Stored data entries
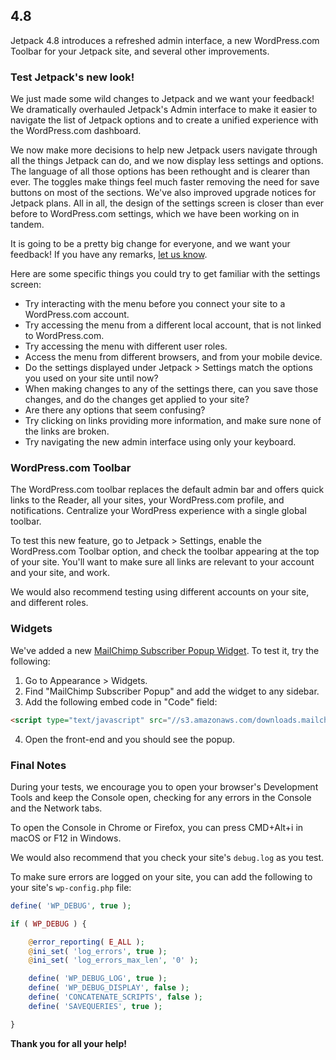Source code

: ## 4.8

Jetpack 4.8 introduces a refreshed admin interface, a new WordPress.com Toolbar for your Jetpack site, and several other improvements.

### Test Jetpack's new look!

We just made some wild changes to Jetpack and we want your feedback! We dramatically overhauled Jetpack's Admin interface to make it easier to navigate the list of Jetpack options and to create a unified experience with the WordPress.com dashboard.

We now make more decisions to help new Jetpack users navigate through all the things Jetpack can do, and we now display less settings and options. The language of all those options has been rethought and is clearer than ever. The toggles make things feel much faster removing the need for save buttons on most of the sections. We've also improved upgrade notices for Jetpack plans. All in all, the design of the settings screen is closer than ever before to WordPress.com settings, which we have been working on in tandem.

It is going to be a pretty big change for everyone, and we want your feedback! If you have any remarks, [let us know](https://jetpack.com/contact-support/beta-group/).

Here are some specific things you could try to get familiar with the settings screen:

- Try interacting with the menu before you connect your site to a WordPress.com account.
- Try accessing the menu from a different local account, that is not linked to WordPress.com.
- Try accessing the menu with different user roles.
- Access the menu from different browsers, and from your mobile device.
- Do the settings displayed under Jetpack > Settings match the options you used on your site until now?
- When making changes to any of the settings there, can you save those changes, and do the changes get applied to your site?
- Are there any options that seem confusing?
- Try clicking on links providing more information, and make sure none of the links are broken.
- Try navigating the new admin interface using only your keyboard.

### WordPress.com Toolbar

The WordPress.com toolbar replaces the default admin bar and offers quick links to the Reader, all your sites, your WordPress.com profile, and notifications. Centralize your WordPress experience with a single global toolbar.

To test this new feature, go to Jetpack > Settings, enable the WordPress.com Toolbar option, and check the toolbar appearing at the top of your site. You'll want to make sure all links are relevant to your account and your site, and work.

We would also recommend testing using different accounts on your site, and different roles.

### Widgets

We've added a new [MailChimp Subscriber Popup Widget](https://en.support.wordpress.com/mailchimp/). To test it, try the following:

1. Go to Appearance > Widgets.
2. Find "MailChimp Subscriber Popup" and add the widget to any sidebar.
3. Add the following embed code in "Code" field:
```html
<script type="text/javascript" src="//s3.amazonaws.com/downloads.mailchimp.com/js/signup-forms/popup/embed.js" data-dojo-config="usePlainJson: true, isDebug: false"></script><script type="text/javascript">require(["mojo/signup-forms/Loader"], function(L) { L.start({"baseUrl":"mc.us11.list-manage.com","uuid":"1ca7856462585a934b8674c71","lid":"2d24f1898b"}) })</script>
```
4. Open the front-end and you should see the popup.

### Final Notes

During your tests, we encourage you to open your browser's Development Tools and keep the Console open, checking for any errors in the Console and the Network tabs.

To open the Console in Chrome or Firefox, you can press CMD+Alt+i in macOS or F12 in Windows.

We would also recommend that you check your site's `debug.log` as you test.

To make sure errors are logged on your site, you can add the following to your site's `wp-config.php` file:

```php
define( 'WP_DEBUG', true );

if ( WP_DEBUG ) {

	@error_reporting( E_ALL );
	@ini_set( 'log_errors', true );
	@ini_set( 'log_errors_max_len', '0' );

	define( 'WP_DEBUG_LOG', true );
	define( 'WP_DEBUG_DISPLAY', false );
	define( 'CONCATENATE_SCRIPTS', false );
	define( 'SAVEQUERIES', true );

}
```

**Thank you for all your help!**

■ **REQUIREMENT**:
Write out all the entries word for word, but skip any images.

■ **WRITTEN ANSWER**:
Source code

: ## 4.8

Jetpack 4.8 introduces a refreshed admin interface, a new WordPress.com Toolbar for your Jetpack site, and several other improvements.

### Test Jetpack's new look!

We just made some wild changes to Jetpack and we want your feedback! We dramatically overhauled Jetpack's Admin interface to make it easier to navigate the list of Jetpack options and to create a unified experience with the WordPress.com dashboard.

We now make more decisions to help new Jetpack users navigate through all the things Jetpack can do, and we now display less settings and options. The language of all those options has been rethought and is clearer than ever. The toggles make things feel much faster removing the need for save buttons on most of the sections. We've also improved upgrade notices for Jetpack plans. All in all, the design of the settings screen is closer than ever before to WordPress.com settings, which we have been working on in tandem.

It is going to be a pretty big change for everyone, and we want your feedback! If you have any remarks, [let us know](https://jetpack.com/contact-support/beta-group/).

Here are some specific things you could try to get familiar with the settings screen:

- Try interacting with the menu before you connect your site to a WordPress.com account.
- Try accessing the menu from a different local account, that is not linked to WordPress.com.
- Try accessing the menu with different user roles.
- Access the menu from different browsers, and from your mobile device.
- Do the settings displayed under Jetpack > Settings match the options you used on your site until now?
- When making changes to any of the settings there, can you save those changes, and do the changes get applied to your site?
- Are there any options that seem confusing?
- Try clicking on links providing more information, and make sure none of the links are broken.
- Try navigating the new admin interface using only your keyboard.

### WordPress.com Toolbar

The WordPress.com toolbar replaces the default admin bar and offers quick links to the Reader, all your sites, your WordPress.com profile, and notifications. Centralize your WordPress experience with a single global toolbar.

To test this new feature, go to Jetpack > Settings, enable the WordPress.com Toolbar option, and check the toolbar appearing at the top of your site. You'll want to make sure all links are relevant to your account and your site, and work.

We would also recommend testing using different accounts on your site, and different roles.

### Widgets

We've added a new [MailChimp Subscriber Popup Widget](https://en.support.wordpress.com/mailchimp/). To test it, try the following:

1. Go to Appearance > Widgets.
2. Find "MailChimp Subscriber Popup" and add the widget to any sidebar.
3. Add the following embed code in "Code" field:
```html
<script type="text/javascript" src="//s3.amazonaws.com/downloads.mailchimp.com/js/signup-forms/popup/embed.js" data-dojo-config="usePlainJson: true, isDebug: false"></script><script type="text/javascript">require(["mojo/signup-forms/Loader"], function(L) { L.start({"baseUrl":"mc.us11.list-manage.com","uuid":"1ca7856462585a934b8674c71","lid":"2d24f1898b"}) })</script>
```
4. Open the front-end and you should see the popup.

### Final Notes

During your tests, we encourage you to open your browser's Development Tools and keep the Console open, checking for any errors in the Console and the Network tabs.

To open the Console in Chrome or Firefox, you can press CMD+Alt+i in macOS or F12 in Windows.

We would also recommend that you check your site's `debug.log` as you test.

To make sure errors are logged on your site, you can add the following to your site's `wp-config.php` file:

```php
define( 'WP_DEBUG', true );

if ( WP_DEBUG ) {

	@error_reporting( E_ALL );
	@ini_set( 'log_errors', true );
	@ini_set( 'log_errors_max_len', '0' );

	define( 'WP_DEBUG_LOG', true );
	define( 'WP_DEBUG_DISPLAY', false );
	define( 'CONCATENATE_SCRIPTS', false );
	define( 'SAVEQUERIES', true );

}
```

**Thank you for all your help!**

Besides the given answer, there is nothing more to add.